[Provided information Boundary: Start]

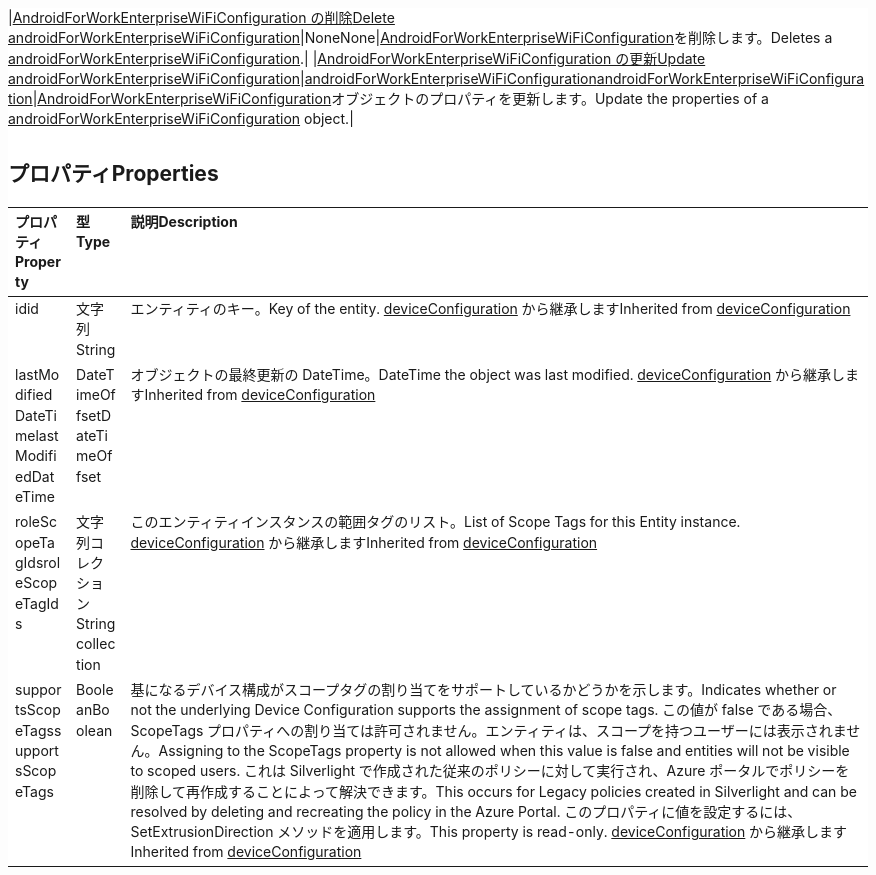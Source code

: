 |[<span data-ttu-id="81565-123">AndroidForWorkEnterpriseWiFiConfiguration の削除</span><span class="sxs-lookup"><span data-stu-id="81565-123">Delete androidForWorkEnterpriseWiFiConfiguration</span></span>](../api/intune-deviceconfig-androidforworkenterprisewificonfiguration-delete.md)|<span data-ttu-id="81565-124">None</span><span class="sxs-lookup"><span data-stu-id="81565-124">None</span></span>|<span data-ttu-id="81565-125">[AndroidForWorkEnterpriseWiFiConfiguration](../resources/intune-deviceconfig-androidforworkenterprisewificonfiguration.md)を削除します。</span><span class="sxs-lookup"><span data-stu-id="81565-125">Deletes a [androidForWorkEnterpriseWiFiConfiguration](../resources/intune-deviceconfig-androidforworkenterprisewificonfiguration.md).</span></span>|
|[<span data-ttu-id="81565-126">AndroidForWorkEnterpriseWiFiConfiguration の更新</span><span class="sxs-lookup"><span data-stu-id="81565-126">Update androidForWorkEnterpriseWiFiConfiguration</span></span>](../api/intune-deviceconfig-androidforworkenterprisewificonfiguration-update.md)|[<span data-ttu-id="81565-127">androidForWorkEnterpriseWiFiConfiguration</span><span class="sxs-lookup"><span data-stu-id="81565-127">androidForWorkEnterpriseWiFiConfiguration</span></span>](../resources/intune-deviceconfig-androidforworkenterprisewificonfiguration.md)|<span data-ttu-id="81565-128">[AndroidForWorkEnterpriseWiFiConfiguration](../resources/intune-deviceconfig-androidforworkenterprisewificonfiguration.md)オブジェクトのプロパティを更新します。</span><span class="sxs-lookup"><span data-stu-id="81565-128">Update the properties of a [androidForWorkEnterpriseWiFiConfiguration](../resources/intune-deviceconfig-androidforworkenterprisewificonfiguration.md) object.</span></span>|

## <a name="properties"></a><span data-ttu-id="81565-129">プロパティ</span><span class="sxs-lookup"><span data-stu-id="81565-129">Properties</span></span>
|<span data-ttu-id="81565-130">プロパティ</span><span class="sxs-lookup"><span data-stu-id="81565-130">Property</span></span>|<span data-ttu-id="81565-131">型</span><span class="sxs-lookup"><span data-stu-id="81565-131">Type</span></span>|<span data-ttu-id="81565-132">説明</span><span class="sxs-lookup"><span data-stu-id="81565-132">Description</span></span>|
|:---|:---|:---|
|<span data-ttu-id="81565-133">id</span><span class="sxs-lookup"><span data-stu-id="81565-133">id</span></span>|<span data-ttu-id="81565-134">文字列</span><span class="sxs-lookup"><span data-stu-id="81565-134">String</span></span>|<span data-ttu-id="81565-135">エンティティのキー。</span><span class="sxs-lookup"><span data-stu-id="81565-135">Key of the entity.</span></span> <span data-ttu-id="81565-136">[deviceConfiguration](../resources/intune-deviceconfig-deviceconfiguration.md) から継承します</span><span class="sxs-lookup"><span data-stu-id="81565-136">Inherited from [deviceConfiguration](../resources/intune-deviceconfig-deviceconfiguration.md)</span></span>|
|<span data-ttu-id="81565-137">lastModifiedDateTime</span><span class="sxs-lookup"><span data-stu-id="81565-137">lastModifiedDateTime</span></span>|<span data-ttu-id="81565-138">DateTimeOffset</span><span class="sxs-lookup"><span data-stu-id="81565-138">DateTimeOffset</span></span>|<span data-ttu-id="81565-139">オブジェクトの最終更新の DateTime。</span><span class="sxs-lookup"><span data-stu-id="81565-139">DateTime the object was last modified.</span></span> <span data-ttu-id="81565-140">[deviceConfiguration](../resources/intune-deviceconfig-deviceconfiguration.md) から継承します</span><span class="sxs-lookup"><span data-stu-id="81565-140">Inherited from [deviceConfiguration](../resources/intune-deviceconfig-deviceconfiguration.md)</span></span>|
|<span data-ttu-id="81565-141">roleScopeTagIds</span><span class="sxs-lookup"><span data-stu-id="81565-141">roleScopeTagIds</span></span>|<span data-ttu-id="81565-142">文字列コレクション</span><span class="sxs-lookup"><span data-stu-id="81565-142">String collection</span></span>|<span data-ttu-id="81565-143">このエンティティインスタンスの範囲タグのリスト。</span><span class="sxs-lookup"><span data-stu-id="81565-143">List of Scope Tags for this Entity instance.</span></span> <span data-ttu-id="81565-144">[deviceConfiguration](../resources/intune-deviceconfig-deviceconfiguration.md) から継承します</span><span class="sxs-lookup"><span data-stu-id="81565-144">Inherited from [deviceConfiguration](../resources/intune-deviceconfig-deviceconfiguration.md)</span></span>|
|<span data-ttu-id="81565-145">supportsScopeTags</span><span class="sxs-lookup"><span data-stu-id="81565-145">supportsScopeTags</span></span>|<span data-ttu-id="81565-146">Boolean</span><span class="sxs-lookup"><span data-stu-id="81565-146">Boolean</span></span>|<span data-ttu-id="81565-147">基になるデバイス構成がスコープタグの割り当てをサポートしているかどうかを示します。</span><span class="sxs-lookup"><span data-stu-id="81565-147">Indicates whether or not the underlying Device Configuration supports the assignment of scope tags.</span></span> <span data-ttu-id="81565-148">この値が false である場合、ScopeTags プロパティへの割り当ては許可されません。エンティティは、スコープを持つユーザーには表示されません。</span><span class="sxs-lookup"><span data-stu-id="81565-148">Assigning to the ScopeTags property is not allowed when this value is false and entities will not be visible to scoped users.</span></span> <span data-ttu-id="81565-149">これは Silverlight で作成された従来のポリシーに対して実行され、Azure ポータルでポリシーを削除して再作成することによって解決できます。</span><span class="sxs-lookup"><span data-stu-id="81565-149">This occurs for Legacy policies created in Silverlight and can be resolved by deleting and recreating the policy in the Azure Portal.</span></span> <span data-ttu-id="81565-150">このプロパティに値を設定するには、 SetExtrusionDirection メソッドを適用します。</span><span class="sxs-lookup"><span data-stu-id="81565-150">This property is read-only.</span></span> <span data-ttu-id="81565-151">[deviceConfiguration](../resources/intune-deviceconfig-deviceconfiguration.md) から継承します</span><span class="sxs-lookup"><span data-stu-id="81565-151">Inherited from [deviceConfiguration](../resources/intune-deviceconfig-deviceconfiguration.md)</span></span>|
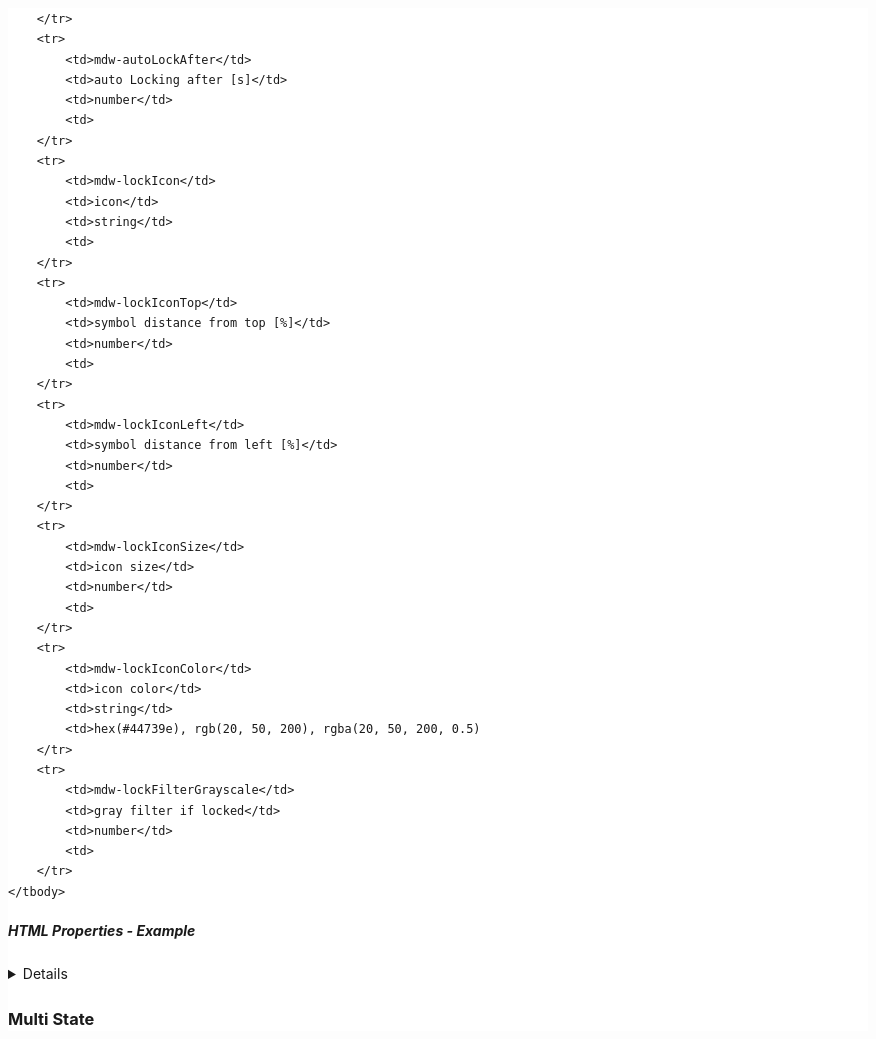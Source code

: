 		</tr>
		<tr>
			<td>mdw-autoLockAfter</td>
			<td>auto Locking after [s]</td>
			<td>number</td>
			<td>
		</tr>
		<tr>
			<td>mdw-lockIcon</td>
			<td>icon</td>
			<td>string</td>
			<td>
		</tr>
		<tr>
			<td>mdw-lockIconTop</td>
			<td>symbol distance from top [%]</td>
			<td>number</td>
			<td>
		</tr>
		<tr>
			<td>mdw-lockIconLeft</td>
			<td>symbol distance from left [%]</td>
			<td>number</td>
			<td>
		</tr>
		<tr>
			<td>mdw-lockIconSize</td>
			<td>icon size</td>
			<td>number</td>
			<td>
		</tr>
		<tr>
			<td>mdw-lockIconColor</td>
			<td>icon color</td>
			<td>string</td>
			<td>hex(#44739e), rgb(20, 50, 200), rgba(20, 50, 200, 0.5)
		</tr>
		<tr>
			<td>mdw-lockFilterGrayscale</td>
			<td>gray filter if locked</td>
			<td>number</td>
			<td>
		</tr>
	</tbody>
</table>


##### HTML Properties - Example

<details></details>


### Multi State
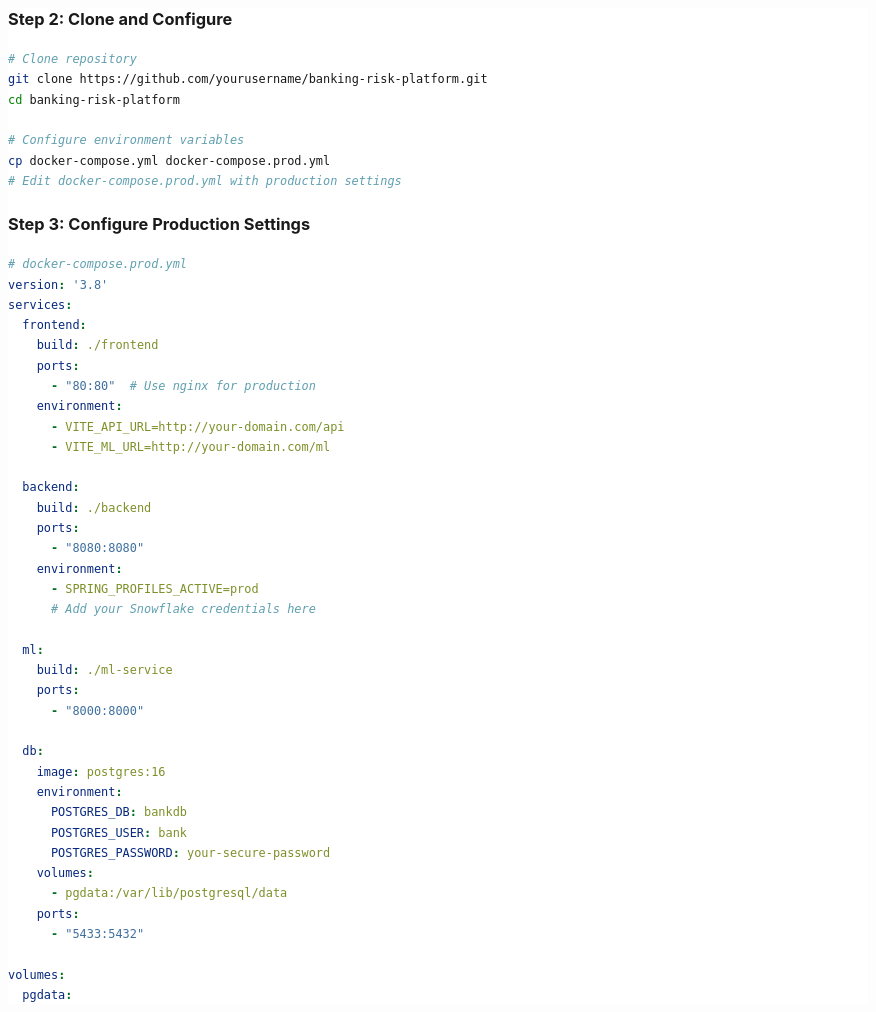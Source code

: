 ### Step 2: Clone and Configure
```bash
# Clone repository
git clone https://github.com/yourusername/banking-risk-platform.git
cd banking-risk-platform

# Configure environment variables
cp docker-compose.yml docker-compose.prod.yml
# Edit docker-compose.prod.yml with production settings
```

### Step 3: Configure Production Settings
```yaml
# docker-compose.prod.yml
version: '3.8'
services:
  frontend:
    build: ./frontend
    ports:
      - "80:80"  # Use nginx for production
    environment:
      - VITE_API_URL=http://your-domain.com/api
      - VITE_ML_URL=http://your-domain.com/ml

  backend:
    build: ./backend
    ports:
      - "8080:8080"
    environment:
      - SPRING_PROFILES_ACTIVE=prod
      # Add your Snowflake credentials here

  ml:
    build: ./ml-service
    ports:
      - "8000:8000"

  db:
    image: postgres:16
    environment:
      POSTGRES_DB: bankdb
      POSTGRES_USER: bank
      POSTGRES_PASSWORD: your-secure-password
    volumes:
      - pgdata:/var/lib/postgresql/data
    ports:
      - "5433:5432"

volumes:
  pgdata:
```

[Provided information Boundary: End]

### What the exercise asks
In the entries above, locate every line with the word "docker" and copy it.

### Exercise output
cp docker-compose.yml docker-compose.prod.yml
# Edit docker-compose.prod.yml with production settings
# docker-compose.prod.yml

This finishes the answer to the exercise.